Stored data entries:
----------

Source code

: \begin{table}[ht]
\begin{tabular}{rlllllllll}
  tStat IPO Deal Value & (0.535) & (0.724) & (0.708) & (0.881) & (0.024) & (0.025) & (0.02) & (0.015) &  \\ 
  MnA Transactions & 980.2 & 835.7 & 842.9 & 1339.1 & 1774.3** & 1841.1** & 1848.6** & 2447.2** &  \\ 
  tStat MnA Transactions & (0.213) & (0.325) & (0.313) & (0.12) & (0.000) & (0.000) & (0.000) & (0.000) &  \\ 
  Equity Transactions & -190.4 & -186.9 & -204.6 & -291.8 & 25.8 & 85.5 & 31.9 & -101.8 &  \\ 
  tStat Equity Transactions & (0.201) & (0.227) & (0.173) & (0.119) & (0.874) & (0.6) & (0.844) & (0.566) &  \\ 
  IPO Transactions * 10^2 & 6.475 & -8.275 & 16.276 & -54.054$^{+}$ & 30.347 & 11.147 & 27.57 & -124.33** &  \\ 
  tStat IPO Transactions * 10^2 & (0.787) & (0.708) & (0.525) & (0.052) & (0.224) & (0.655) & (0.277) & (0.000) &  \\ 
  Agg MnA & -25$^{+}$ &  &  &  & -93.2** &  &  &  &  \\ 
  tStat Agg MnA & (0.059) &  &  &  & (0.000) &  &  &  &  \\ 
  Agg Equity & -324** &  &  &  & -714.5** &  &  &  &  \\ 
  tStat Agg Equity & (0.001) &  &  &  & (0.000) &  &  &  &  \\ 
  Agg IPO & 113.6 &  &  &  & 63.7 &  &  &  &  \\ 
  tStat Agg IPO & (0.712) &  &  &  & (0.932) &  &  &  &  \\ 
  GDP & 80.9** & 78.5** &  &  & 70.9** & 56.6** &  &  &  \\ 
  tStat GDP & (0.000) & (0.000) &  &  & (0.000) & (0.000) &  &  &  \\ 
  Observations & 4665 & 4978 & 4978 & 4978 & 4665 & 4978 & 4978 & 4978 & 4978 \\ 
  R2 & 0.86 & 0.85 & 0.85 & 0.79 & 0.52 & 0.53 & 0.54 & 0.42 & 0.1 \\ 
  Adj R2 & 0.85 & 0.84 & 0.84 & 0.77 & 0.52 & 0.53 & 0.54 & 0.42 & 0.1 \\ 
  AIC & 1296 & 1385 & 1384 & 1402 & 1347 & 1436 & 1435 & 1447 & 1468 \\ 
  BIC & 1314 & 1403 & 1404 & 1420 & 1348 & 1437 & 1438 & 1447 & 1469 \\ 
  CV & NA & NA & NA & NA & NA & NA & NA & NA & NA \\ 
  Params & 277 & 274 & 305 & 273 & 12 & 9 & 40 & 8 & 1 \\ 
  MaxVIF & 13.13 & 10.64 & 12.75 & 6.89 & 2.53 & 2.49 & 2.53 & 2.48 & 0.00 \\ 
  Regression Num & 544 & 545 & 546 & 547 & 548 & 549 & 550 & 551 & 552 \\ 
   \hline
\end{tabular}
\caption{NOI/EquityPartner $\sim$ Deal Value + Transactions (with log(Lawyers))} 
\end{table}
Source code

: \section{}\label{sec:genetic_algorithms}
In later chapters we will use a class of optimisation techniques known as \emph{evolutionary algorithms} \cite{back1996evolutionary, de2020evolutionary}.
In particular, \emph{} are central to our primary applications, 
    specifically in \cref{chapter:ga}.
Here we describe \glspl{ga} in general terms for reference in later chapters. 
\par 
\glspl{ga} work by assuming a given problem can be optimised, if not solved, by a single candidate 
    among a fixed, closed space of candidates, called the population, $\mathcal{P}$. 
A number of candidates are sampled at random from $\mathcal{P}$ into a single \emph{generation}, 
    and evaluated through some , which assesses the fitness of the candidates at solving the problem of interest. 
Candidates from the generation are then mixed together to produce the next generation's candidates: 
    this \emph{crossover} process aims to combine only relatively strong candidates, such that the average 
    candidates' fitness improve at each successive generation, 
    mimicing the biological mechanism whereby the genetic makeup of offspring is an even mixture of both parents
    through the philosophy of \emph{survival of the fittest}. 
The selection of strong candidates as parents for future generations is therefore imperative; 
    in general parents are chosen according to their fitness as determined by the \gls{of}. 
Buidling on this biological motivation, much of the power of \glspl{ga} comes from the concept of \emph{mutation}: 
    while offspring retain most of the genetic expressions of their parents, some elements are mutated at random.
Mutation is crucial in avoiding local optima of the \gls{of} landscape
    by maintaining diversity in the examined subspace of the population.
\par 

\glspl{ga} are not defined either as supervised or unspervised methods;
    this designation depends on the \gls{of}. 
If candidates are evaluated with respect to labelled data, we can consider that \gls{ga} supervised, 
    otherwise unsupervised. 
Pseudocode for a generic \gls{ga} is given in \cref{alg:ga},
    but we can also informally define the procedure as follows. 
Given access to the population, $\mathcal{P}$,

----------

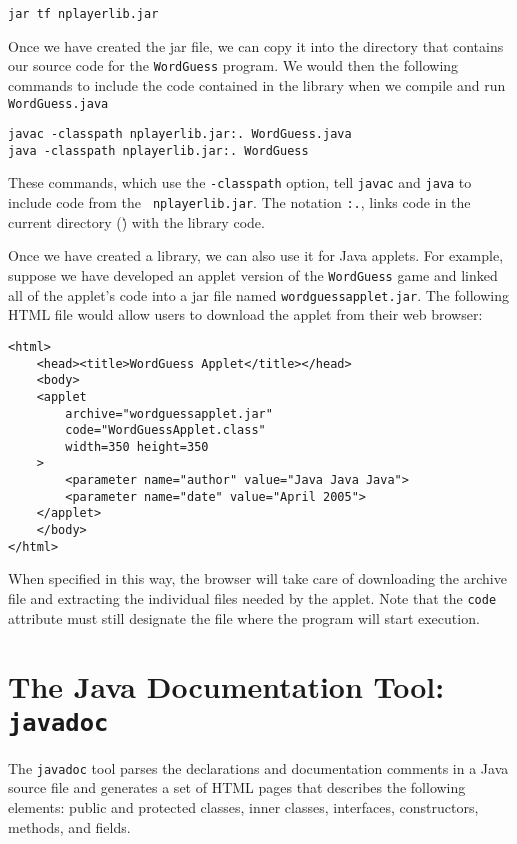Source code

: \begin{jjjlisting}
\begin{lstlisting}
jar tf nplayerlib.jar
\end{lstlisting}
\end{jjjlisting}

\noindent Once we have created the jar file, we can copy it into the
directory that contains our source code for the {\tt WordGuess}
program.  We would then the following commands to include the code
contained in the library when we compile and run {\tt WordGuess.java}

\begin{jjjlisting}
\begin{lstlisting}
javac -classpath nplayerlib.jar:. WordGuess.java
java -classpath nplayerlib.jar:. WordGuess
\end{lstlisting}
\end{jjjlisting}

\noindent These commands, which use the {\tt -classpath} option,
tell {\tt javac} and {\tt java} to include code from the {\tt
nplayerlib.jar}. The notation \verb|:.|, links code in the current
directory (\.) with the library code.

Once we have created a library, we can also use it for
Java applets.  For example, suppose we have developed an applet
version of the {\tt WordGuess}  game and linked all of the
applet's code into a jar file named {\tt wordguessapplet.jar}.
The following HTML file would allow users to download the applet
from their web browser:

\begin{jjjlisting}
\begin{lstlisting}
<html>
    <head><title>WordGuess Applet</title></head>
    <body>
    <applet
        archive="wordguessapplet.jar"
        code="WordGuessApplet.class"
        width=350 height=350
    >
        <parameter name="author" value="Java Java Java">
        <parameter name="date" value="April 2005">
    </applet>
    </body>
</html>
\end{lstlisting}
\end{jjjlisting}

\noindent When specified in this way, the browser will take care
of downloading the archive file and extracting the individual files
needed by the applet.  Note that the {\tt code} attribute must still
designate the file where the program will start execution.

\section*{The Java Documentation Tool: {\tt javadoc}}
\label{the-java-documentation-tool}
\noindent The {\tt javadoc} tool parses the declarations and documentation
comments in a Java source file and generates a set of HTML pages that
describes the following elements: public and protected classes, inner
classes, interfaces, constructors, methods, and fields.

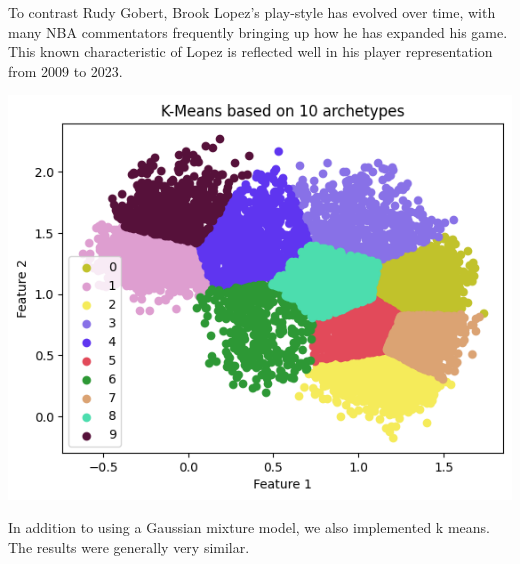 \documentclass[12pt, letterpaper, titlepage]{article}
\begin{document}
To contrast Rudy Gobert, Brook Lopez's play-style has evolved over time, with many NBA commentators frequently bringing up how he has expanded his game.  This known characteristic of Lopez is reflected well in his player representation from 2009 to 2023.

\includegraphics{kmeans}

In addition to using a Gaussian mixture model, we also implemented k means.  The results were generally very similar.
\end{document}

----------

In the entries above, find lines with "library" and copy each.

contained in the library when we compile and run {\tt WordGuess.java}
directory (\.) with the library code.
Once we have created a library, we can also use it for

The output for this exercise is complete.